_Task details_. For the entries below, repeat exactly each line starting with the one that contains "- The integration" and going on through the one that contains "animal behavioral patterns?", and no others.

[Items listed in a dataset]
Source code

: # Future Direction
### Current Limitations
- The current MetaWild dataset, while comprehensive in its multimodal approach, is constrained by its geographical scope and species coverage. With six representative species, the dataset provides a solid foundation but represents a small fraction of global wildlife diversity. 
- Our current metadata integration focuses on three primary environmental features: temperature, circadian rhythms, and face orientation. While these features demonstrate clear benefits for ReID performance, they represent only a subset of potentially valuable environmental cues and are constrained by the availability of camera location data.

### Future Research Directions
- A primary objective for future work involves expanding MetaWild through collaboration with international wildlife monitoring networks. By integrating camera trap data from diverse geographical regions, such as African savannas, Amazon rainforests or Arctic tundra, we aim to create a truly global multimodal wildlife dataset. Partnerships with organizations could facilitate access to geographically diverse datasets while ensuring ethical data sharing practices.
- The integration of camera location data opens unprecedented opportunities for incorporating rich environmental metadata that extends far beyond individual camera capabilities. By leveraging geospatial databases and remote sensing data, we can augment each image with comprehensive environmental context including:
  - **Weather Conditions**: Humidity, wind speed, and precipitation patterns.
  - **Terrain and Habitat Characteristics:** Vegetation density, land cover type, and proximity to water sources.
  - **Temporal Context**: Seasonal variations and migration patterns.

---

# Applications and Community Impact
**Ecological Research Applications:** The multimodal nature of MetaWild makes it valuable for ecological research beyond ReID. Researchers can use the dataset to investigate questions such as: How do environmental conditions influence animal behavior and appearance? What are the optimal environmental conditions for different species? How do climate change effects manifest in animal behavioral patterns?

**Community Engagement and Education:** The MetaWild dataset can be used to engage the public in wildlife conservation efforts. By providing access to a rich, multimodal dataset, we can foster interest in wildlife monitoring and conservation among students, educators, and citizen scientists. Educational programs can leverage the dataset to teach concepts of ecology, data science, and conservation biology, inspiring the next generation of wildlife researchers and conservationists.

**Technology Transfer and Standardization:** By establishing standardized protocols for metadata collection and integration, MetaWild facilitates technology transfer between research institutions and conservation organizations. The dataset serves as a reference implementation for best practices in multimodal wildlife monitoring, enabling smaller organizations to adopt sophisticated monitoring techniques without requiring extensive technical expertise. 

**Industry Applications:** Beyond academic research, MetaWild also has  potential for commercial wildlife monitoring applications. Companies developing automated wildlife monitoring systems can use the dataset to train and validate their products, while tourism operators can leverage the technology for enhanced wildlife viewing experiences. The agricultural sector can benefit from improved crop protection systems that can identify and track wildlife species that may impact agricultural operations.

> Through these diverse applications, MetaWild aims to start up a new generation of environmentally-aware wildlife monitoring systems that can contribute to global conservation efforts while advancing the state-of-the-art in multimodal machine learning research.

_Your response_.
- The integration of camera location data opens unprecedented opportunities for incorporating rich environmental metadata that extends far beyond individual camera capabilities. By leveraging geospatial databases and remote sensing data, we can augment each image with comprehensive environmental context including:
  - **Weather Conditions**: Humidity, wind speed, and precipitation patterns.
  - **Terrain and Habitat Characteristics:** Vegetation density, land cover type, and proximity to water sources.
  - **Temporal Context**: Seasonal variations and migration patterns.

---

# Applications and Community Impact
**Ecological Research Applications:** The multimodal nature of MetaWild makes it valuable for ecological research beyond ReID. Researchers can use the dataset to investigate questions such as: How do environmental conditions influence animal behavior and appearance? What are the optimal environmental conditions for different species? How do climate change effects manifest in animal behavioral patterns?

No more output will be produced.